▶ PROMPT
Return, in their exact form, the lines that lie between the start of the data below and the line containing "Exits the mind, the poor, inside-out mind.", with both ends included.

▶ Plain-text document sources
::::
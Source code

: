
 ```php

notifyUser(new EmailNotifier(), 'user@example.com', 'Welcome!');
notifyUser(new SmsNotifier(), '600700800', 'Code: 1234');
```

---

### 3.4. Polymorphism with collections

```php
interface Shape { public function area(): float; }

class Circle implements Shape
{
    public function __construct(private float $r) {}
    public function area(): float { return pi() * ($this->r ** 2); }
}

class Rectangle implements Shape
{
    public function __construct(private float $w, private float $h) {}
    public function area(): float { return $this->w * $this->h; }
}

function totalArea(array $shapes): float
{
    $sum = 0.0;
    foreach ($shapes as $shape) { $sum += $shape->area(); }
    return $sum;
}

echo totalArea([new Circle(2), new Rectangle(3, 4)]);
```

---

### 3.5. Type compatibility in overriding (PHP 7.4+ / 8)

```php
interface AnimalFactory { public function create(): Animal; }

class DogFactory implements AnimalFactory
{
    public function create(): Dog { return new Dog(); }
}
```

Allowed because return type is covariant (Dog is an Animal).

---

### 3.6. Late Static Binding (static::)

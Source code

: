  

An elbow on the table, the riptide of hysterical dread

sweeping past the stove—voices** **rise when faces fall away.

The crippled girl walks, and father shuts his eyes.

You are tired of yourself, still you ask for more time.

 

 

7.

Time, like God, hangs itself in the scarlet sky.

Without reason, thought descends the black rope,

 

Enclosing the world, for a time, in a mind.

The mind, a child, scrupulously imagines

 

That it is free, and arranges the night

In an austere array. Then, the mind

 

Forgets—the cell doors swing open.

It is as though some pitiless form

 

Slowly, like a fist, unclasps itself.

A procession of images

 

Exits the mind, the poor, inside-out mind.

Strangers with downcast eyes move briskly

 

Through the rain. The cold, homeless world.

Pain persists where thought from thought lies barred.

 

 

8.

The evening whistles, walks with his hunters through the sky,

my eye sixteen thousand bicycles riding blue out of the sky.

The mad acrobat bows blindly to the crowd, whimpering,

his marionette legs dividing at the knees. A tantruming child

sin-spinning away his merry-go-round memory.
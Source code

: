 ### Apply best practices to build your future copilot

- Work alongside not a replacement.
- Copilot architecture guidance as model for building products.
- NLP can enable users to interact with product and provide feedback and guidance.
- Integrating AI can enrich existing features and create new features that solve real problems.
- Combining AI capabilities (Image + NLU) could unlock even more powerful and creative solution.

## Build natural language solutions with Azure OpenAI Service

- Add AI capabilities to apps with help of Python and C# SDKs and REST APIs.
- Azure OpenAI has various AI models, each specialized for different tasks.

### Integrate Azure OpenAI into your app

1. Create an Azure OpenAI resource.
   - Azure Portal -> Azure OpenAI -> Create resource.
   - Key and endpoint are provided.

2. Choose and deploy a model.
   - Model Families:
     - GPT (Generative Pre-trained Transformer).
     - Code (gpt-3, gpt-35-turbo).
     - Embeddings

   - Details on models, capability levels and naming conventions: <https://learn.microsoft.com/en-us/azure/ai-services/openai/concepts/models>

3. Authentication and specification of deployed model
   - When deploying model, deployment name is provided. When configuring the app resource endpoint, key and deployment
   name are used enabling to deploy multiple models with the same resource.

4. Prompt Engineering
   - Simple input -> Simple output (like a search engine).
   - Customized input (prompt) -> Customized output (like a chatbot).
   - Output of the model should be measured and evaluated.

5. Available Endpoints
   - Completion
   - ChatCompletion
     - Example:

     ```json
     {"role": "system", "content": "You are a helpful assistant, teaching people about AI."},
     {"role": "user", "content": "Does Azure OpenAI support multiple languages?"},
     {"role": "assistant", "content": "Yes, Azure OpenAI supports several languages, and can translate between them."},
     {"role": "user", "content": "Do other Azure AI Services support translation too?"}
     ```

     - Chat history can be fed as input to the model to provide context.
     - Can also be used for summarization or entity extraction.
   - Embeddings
::::
▶ SOLVED EXERCISE
Source code

:
 ```php

notifyUser(new EmailNotifier(), 'user@example.com', 'Welcome!');
notifyUser(new SmsNotifier(), '600700800', 'Code: 1234');
```

---

### 3.4. Polymorphism with collections

```php
interface Shape { public function area(): float; }

class Circle implements Shape
{
    public function __construct(private float $r) {}
    public function area(): float { return pi() * ($this->r ** 2); }
}

class Rectangle implements Shape
{
    public function __construct(private float $w, private float $h) {}
    public function area(): float { return $this->w * $this->h; }
}

function totalArea(array $shapes): float
{
    $sum = 0.0;
    foreach ($shapes as $shape) { $sum += $shape->area(); }
    return $sum;
}

echo totalArea([new Circle(2), new Rectangle(3, 4)]);
```

---

### 3.5. Type compatibility in overriding (PHP 7.4+ / 8)

```php
interface AnimalFactory { public function create(): Animal; }

class DogFactory implements AnimalFactory
{
    public function create(): Dog { return new Dog(); }
}
```

Allowed because return type is covariant (Dog is an Animal).

---

### 3.6. Late Static Binding (static::)

Source code

:  

An elbow on the table, the riptide of hysterical dread

sweeping past the stove—voices** **rise when faces fall away.

The crippled girl walks, and father shuts his eyes.

You are tired of yourself, still you ask for more time.

 

 

7.

Time, like God, hangs itself in the scarlet sky.

Without reason, thought descends the black rope,

 

Enclosing the world, for a time, in a mind.

The mind, a child, scrupulously imagines

 

That it is free, and arranges the night

In an austere array. Then, the mind

 

Forgets—the cell doors swing open.

It is as though some pitiless form

 

Slowly, like a fist, unclasps itself.

A procession of images

 

Exits the mind, the poor, inside-out mind.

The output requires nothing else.